Fig. S2.

All PFN1 variants unfold by a two-state process. (A–E) PFN1 variants denatured in urea were refolded by diluting the urea. The final concentration of PFN1 in each sample was 10 μM and tryptophan fluorescence was used to monitor folding. The equilibrium transition regions overlay closely for the unfolding and refolding curves, indicating that the unfolding reaction is reversible. Filled and open circles represent unfolding and refolding, respectively. (F) The two-state unfolding of PFN1 observed by intrinsic fluorescence (data from Fig. 1A; Fluor) was verified by CD measurements for PFN1 WT and M114T. The concentration of protein used was 2 μM and 10 μM for tryptophan fluorescence and CD measurements, respectively. The y axis on the left is the mean residue ellipticity at 220 nm (MRE₂₂₀) obtained from CD experiments, whereas the y axis on the right reflects the change in the COM (as shown in Fig. 1).

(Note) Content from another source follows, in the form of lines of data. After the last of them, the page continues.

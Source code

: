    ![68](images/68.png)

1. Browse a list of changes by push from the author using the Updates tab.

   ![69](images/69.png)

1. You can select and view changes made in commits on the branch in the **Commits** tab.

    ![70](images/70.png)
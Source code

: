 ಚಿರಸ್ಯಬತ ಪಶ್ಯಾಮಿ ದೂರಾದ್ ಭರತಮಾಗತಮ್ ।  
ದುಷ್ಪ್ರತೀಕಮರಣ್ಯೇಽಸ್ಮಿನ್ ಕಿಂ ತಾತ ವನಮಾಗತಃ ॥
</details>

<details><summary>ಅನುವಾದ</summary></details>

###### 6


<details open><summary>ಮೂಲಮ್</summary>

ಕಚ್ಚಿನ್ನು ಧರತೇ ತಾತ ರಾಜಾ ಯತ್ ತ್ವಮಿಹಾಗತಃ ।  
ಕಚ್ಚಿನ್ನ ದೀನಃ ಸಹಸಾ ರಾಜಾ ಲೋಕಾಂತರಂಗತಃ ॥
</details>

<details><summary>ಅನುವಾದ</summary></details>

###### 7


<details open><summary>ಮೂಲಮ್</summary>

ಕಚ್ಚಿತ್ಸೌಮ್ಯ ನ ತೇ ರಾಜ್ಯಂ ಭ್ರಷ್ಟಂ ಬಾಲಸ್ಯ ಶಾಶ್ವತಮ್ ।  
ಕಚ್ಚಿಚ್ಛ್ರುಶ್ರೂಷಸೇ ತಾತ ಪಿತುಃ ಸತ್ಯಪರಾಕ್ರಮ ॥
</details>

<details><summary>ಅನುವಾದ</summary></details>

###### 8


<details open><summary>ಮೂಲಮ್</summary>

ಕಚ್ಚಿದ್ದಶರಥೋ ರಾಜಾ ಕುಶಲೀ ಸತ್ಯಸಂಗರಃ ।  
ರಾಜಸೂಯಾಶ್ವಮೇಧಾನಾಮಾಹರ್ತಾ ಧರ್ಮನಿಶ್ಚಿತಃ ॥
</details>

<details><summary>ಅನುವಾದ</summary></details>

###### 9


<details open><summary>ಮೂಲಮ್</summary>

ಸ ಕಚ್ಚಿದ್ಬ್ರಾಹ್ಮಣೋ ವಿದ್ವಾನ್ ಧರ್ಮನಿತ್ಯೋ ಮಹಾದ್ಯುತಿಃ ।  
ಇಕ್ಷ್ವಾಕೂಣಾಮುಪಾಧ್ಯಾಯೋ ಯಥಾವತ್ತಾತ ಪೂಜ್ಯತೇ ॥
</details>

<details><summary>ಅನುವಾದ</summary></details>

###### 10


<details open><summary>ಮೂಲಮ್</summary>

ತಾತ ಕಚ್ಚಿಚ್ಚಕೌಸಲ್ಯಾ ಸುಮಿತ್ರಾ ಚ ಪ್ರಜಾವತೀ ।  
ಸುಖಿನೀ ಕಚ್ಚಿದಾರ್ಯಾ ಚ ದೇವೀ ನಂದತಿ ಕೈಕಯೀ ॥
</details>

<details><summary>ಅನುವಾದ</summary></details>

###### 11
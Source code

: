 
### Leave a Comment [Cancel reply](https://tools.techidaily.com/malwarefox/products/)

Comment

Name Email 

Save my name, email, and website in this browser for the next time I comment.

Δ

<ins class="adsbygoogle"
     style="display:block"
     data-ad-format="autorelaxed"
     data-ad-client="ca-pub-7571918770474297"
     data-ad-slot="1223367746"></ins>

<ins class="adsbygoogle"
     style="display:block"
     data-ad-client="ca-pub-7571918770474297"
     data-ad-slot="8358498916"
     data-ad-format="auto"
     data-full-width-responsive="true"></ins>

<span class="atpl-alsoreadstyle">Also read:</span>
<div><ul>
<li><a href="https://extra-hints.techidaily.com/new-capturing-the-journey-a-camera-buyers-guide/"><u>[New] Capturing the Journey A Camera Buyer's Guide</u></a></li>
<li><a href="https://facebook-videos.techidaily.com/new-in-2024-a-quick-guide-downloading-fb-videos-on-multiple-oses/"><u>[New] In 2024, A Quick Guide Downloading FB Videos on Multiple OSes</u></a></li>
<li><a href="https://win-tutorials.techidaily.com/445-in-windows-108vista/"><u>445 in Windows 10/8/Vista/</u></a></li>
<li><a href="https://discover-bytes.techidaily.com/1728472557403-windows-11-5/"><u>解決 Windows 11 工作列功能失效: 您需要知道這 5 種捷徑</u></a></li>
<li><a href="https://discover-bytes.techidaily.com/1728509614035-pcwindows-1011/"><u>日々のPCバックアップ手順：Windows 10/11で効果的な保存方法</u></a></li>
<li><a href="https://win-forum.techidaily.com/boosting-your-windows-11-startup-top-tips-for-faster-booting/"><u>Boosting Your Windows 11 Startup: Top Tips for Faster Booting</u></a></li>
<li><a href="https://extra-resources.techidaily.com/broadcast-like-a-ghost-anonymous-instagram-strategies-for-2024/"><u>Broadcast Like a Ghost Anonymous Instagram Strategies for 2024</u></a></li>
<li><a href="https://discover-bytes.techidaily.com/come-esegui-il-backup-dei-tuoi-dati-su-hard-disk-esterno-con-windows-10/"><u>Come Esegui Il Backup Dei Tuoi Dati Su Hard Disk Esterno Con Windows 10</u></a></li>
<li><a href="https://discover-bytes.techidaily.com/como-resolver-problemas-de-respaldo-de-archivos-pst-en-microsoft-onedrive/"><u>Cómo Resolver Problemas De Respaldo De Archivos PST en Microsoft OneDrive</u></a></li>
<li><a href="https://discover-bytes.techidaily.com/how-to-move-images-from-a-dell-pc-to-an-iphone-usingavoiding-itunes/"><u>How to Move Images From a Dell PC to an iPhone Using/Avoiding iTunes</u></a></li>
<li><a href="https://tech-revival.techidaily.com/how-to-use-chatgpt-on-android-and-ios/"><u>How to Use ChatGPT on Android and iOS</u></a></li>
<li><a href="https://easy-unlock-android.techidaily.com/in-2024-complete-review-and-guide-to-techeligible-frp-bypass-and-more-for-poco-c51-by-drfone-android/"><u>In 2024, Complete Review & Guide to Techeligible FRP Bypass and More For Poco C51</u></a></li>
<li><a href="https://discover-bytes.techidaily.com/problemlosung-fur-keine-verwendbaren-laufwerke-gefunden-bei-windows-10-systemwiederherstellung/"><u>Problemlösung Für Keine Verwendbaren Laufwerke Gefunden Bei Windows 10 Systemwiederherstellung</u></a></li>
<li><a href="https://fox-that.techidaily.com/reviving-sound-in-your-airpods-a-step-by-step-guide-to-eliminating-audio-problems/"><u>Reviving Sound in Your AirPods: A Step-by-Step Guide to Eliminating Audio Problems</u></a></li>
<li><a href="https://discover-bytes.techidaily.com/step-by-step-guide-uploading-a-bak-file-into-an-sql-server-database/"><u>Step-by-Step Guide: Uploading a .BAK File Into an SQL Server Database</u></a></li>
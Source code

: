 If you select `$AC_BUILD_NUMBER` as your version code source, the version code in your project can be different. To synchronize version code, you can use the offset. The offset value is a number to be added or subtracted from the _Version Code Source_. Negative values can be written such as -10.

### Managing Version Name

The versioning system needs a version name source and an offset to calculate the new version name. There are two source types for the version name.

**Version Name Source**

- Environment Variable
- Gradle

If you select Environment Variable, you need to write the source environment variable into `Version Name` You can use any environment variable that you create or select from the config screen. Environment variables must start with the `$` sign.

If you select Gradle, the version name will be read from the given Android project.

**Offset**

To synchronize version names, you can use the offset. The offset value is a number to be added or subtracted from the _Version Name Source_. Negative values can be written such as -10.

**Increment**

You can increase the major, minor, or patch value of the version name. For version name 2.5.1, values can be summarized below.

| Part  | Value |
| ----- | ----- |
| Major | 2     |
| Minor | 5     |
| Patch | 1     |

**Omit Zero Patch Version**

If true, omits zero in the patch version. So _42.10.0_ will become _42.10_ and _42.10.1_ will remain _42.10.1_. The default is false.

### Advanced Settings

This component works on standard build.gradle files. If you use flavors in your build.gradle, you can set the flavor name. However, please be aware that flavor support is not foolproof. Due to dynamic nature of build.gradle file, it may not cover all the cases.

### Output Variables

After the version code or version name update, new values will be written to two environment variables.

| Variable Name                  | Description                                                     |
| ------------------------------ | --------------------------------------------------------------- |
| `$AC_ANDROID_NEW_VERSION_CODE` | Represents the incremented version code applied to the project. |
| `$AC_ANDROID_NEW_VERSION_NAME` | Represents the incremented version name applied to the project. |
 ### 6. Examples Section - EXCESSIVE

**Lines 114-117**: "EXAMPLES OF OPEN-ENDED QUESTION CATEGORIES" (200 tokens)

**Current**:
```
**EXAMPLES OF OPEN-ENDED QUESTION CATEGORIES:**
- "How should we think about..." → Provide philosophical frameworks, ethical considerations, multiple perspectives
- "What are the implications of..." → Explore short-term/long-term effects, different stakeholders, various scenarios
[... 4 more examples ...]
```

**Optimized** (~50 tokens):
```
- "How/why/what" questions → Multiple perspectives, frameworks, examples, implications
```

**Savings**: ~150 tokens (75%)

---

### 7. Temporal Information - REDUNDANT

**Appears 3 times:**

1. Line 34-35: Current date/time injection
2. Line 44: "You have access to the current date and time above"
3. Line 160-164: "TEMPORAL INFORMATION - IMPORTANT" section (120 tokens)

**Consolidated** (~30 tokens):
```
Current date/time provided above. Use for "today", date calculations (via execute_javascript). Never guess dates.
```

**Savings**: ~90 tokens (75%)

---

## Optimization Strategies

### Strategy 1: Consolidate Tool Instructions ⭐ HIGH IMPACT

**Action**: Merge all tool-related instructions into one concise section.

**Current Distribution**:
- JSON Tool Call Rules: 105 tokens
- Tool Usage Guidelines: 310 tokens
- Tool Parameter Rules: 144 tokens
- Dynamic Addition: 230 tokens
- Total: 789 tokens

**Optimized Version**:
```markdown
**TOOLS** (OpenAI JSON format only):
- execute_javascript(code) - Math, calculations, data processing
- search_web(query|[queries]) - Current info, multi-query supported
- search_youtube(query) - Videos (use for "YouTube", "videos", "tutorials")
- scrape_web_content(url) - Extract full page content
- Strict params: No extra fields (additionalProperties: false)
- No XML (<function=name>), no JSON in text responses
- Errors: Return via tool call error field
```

The thermodynamic parameters obtained by fitting the CD data agree well with those obtained from the fluorescence data (Table 1) and are as follows: for WT ΔG° = 7.16 ± 0.11 kcal⋅mol⁻¹, m = 2.36 ± 0.04 kcal⋅mol⁻¹⋅M⁻¹, C_m = 3.03 ± 0.07 M; for M114T ΔG° = 4.35 ± 0.10 kcal⋅mol⁻¹, m = 2.95 ± 0.06 kcal⋅mol⁻¹⋅M⁻¹, C_m = 1.47 ± 0.05 M.